Samuel Forde reborn at Crawford Art Gallery

SAMUEL Forde’s painting Fall of the Rebel Angels was unfinished when he died in 1826, aged 23. But the work so captivated academics Michael Waldron and Dr Shane Lordan, at the Crawford Art Gallery in August, 2012, that they researched Forde and have mounted an exhibition about him.
Lordan and Waldron lecture in UCC, in history and English, respectively, but neither had investigated art of the early 19th century. “What we wanted this exhibition to be about was not just the art,” says Lordan, “but about the objects as well, because Forde was a working artist. He worked so hard, and his tools, his materials, what he physically worked with, are of as much interest to us as the scenes he was trying to depict.”

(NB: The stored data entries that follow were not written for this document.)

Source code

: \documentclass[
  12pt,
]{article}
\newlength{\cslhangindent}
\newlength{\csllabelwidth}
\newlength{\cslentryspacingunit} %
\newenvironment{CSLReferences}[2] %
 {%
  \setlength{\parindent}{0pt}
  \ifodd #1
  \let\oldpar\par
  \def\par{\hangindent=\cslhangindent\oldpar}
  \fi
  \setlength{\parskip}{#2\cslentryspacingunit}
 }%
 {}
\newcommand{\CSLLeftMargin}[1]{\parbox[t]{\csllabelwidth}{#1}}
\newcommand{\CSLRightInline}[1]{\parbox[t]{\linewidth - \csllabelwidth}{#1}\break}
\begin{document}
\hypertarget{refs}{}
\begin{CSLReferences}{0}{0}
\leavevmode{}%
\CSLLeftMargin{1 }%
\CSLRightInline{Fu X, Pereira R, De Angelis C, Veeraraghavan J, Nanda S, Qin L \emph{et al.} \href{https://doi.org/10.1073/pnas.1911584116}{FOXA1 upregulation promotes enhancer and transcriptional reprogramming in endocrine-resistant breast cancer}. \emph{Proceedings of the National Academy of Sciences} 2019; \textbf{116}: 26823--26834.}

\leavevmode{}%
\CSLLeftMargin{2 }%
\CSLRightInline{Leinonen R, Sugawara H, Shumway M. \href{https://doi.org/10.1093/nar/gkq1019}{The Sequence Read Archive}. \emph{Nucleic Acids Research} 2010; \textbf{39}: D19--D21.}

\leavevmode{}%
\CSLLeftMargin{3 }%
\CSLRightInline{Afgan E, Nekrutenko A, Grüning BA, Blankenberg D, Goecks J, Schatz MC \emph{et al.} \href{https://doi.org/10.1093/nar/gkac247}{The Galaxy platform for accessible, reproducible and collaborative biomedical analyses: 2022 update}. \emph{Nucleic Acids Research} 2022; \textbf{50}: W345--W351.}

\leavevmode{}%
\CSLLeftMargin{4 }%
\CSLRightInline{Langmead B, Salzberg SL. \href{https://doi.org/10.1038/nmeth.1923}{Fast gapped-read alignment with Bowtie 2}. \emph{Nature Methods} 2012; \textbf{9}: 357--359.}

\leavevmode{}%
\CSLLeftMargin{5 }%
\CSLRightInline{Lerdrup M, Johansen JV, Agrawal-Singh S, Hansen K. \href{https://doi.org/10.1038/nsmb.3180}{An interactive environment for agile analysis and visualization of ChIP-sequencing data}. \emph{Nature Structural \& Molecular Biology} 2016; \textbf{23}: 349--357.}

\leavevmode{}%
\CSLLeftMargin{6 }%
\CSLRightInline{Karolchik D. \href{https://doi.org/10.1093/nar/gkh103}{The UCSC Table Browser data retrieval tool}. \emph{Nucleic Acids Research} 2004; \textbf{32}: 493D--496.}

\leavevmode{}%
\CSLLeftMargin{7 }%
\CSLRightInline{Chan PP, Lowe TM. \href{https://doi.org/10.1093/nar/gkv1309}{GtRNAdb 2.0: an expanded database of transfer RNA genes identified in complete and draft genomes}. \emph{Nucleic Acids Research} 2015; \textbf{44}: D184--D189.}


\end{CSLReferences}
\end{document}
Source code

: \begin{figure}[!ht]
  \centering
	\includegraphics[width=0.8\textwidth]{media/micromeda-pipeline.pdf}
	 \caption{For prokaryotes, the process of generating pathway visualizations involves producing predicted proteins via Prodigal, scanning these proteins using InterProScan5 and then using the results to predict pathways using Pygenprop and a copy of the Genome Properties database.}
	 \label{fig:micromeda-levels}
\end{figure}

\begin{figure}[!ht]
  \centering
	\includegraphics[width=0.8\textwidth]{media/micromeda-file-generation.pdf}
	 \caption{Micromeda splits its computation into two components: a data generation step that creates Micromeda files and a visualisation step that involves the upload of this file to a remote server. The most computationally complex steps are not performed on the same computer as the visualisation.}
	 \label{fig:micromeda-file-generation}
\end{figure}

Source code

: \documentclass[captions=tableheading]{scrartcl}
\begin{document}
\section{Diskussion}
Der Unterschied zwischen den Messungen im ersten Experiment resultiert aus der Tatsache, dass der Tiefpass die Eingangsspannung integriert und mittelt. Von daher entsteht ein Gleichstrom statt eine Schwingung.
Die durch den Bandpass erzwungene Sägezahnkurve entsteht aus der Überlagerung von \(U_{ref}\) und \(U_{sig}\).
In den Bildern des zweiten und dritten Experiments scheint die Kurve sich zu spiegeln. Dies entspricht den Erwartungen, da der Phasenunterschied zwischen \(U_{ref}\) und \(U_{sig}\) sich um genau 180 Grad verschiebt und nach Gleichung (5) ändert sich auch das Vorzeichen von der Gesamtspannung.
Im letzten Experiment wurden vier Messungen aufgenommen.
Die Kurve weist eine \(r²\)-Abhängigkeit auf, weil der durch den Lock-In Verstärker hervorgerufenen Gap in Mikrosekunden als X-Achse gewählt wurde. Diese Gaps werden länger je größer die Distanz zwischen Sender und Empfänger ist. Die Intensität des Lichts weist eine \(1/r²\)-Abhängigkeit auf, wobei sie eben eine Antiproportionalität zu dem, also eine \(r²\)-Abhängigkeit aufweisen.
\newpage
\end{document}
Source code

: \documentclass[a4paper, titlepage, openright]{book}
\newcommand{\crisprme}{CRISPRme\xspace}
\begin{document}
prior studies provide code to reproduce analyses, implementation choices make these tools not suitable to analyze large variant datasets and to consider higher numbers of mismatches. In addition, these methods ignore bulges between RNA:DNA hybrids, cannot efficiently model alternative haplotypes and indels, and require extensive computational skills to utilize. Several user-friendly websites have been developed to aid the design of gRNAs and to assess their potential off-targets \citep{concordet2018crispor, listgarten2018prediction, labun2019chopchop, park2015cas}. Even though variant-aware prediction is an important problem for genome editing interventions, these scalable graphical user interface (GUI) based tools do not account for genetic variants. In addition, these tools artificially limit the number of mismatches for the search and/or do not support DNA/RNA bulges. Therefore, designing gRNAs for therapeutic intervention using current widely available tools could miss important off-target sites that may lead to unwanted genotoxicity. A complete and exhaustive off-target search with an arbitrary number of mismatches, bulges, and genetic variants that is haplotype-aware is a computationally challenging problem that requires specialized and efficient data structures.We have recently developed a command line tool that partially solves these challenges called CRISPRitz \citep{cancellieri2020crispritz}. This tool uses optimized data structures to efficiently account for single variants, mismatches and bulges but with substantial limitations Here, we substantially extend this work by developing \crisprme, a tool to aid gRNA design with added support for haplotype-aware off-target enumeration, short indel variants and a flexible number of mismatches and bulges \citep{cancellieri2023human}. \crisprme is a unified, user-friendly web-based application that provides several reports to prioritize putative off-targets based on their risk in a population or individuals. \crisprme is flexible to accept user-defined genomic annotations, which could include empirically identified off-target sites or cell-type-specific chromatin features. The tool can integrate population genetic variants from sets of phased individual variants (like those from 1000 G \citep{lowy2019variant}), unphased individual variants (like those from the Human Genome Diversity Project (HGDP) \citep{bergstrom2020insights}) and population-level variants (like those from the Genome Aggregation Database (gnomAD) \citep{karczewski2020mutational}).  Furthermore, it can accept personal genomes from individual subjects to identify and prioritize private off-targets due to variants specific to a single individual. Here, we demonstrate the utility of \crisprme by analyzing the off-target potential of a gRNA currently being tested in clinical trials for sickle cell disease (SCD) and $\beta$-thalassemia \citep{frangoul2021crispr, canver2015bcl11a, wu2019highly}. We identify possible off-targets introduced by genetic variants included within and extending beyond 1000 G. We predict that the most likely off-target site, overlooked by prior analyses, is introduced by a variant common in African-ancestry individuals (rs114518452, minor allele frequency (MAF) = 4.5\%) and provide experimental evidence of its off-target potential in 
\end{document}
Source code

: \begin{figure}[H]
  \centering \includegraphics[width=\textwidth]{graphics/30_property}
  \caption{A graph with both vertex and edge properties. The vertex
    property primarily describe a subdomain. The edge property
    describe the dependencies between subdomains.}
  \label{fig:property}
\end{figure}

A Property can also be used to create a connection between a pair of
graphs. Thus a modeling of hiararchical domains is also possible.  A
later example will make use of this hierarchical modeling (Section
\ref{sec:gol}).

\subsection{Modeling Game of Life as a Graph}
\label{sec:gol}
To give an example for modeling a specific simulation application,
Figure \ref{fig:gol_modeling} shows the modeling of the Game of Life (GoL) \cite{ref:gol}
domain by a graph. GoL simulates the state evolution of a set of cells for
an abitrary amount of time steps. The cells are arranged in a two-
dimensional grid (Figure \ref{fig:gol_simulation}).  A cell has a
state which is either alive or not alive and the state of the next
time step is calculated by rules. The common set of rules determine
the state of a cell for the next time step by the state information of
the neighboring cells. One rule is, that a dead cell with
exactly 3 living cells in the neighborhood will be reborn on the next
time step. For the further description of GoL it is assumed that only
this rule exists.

Fall of the Rebel Angels is hung among the Crawford’s Canova Casts, which arrived in Cork in 1818 and were originally exhibited in the Apollo Theatre, on the corner of what is now Opera Lane. Forde was one of the first pupils of Cork School of Art. “One of the reasons for this exhibition is to show the impact these casts had on even the first students — who were an extraordinary generation. Forde was regarded as probably the better of Daniel Maclise and John Hogan. Maclise went on to become the favourite of Victoria and Albert, and Hogan went on to be the great Irish sculptor in Rome. They had big careers and Forde would have probably had the same.”
DATE FOR YOUR DIARY: #FREE guided tour of the @Samuel_Forde exhibition on 13 March at 18.30..last free tour of the series! #art #cork
— Crawford Art Gallery (@CrawfordArtGall) February 26, 2014
Forde had a short life, dying of TB, but he packed in an incredible career. At 13, he enrolled in Cork School of Art; he was teaching at 16; and by the time he was 20 he was the drawing master of The Mechanics Institute, also situated in the Apollo Theatre.
Cork was upwardly mobile, due to the affluent merchant class, resulting in a surge in education and interest in the arts. Forde’s work had literary influences and he was extensively educated, although he was not upper class. He worked as a set designer and drawing teacher to support his mother and sister, while painting by night.
Waldron and Lordan read Forde’s diaries, and received archives and notes from the Crawford Art Gallery’s director, Peter Murray. Lordan recalls Forde’s sense of humour in a journal entry. Forde was working on a series of reliefs: “There’s a very telling line when he is coming to the end of the project, and he says ‘Need I say, a relief to me!’.”
Forde inspired generosity. “There’s a very strong sense of civic pride and philanthropy in 19th century Cork,” says Lordan. In the latter days of his TB, Forde was invited to work on his painting in Tivoli House, home of James Morgan, but he died before he could. Waldron and Lordan have revived interest in Forde’s career. They have a blog, logging each new discovery about him. ‘Forde’ has a twitter account, where ‘he’ chats to his public. Waldron and Lordan have one remaining goal. “What we want to do, after this exhibition, is establish a permanent marker to the artist,” says Waldron. “To say he did have an impact on the city and its cultural life.”
Forde was held in high estimation by Maclise and Hogan. Maclise sent letters from London, hoping to lure him from his native Cork City. Forde only ventured as far as Skibbereen, where three of his paintings were commissioned for the cathedral. Crucifixion for Skibbereen was moved to St Barrahane’s church, Castlehaven, in the 1840s.
Fall of the Rebel Angels was very nearly lost. The Crawford Art Gallery found it in 1997, when clearing out a store room in preparation for the building of a wing. “It took two years to restore,” says Waldron, “but it was saved from the very cusp of being lost forever. It’s usually framed, but we decided to show it unframed, so you can see the edges and how threadbare and damaged it was.”
Lordan has identified the sophistication in Forde’s subject matter. “My area is medieval studies, particularly the early Church and the Bible, so the fall of the rebel angels from heaven is always something that interested me as a theme or idea that medieval writers look at. It’s a very important concept within early European thought.”
“Forde’s source for Fall of the Rebel Angels seems to be ‘Book One’ of John Milton’s Paradise Lost,” says Waldron. “A very popular and famous book at the time. Other artists were drawing on it for various themes, but Forde manages to be quite original. He succeeds in imagining what it is for these rebel angels to be cast out of heaven. Some people might challenge us on this, but I think you can quite rightly say that it is one of the finest works that’s ever been produced in the city. And to know it was produced here in Cork, I think the people of Cork and the people of Ireland should be rightfully very proud of this artist.”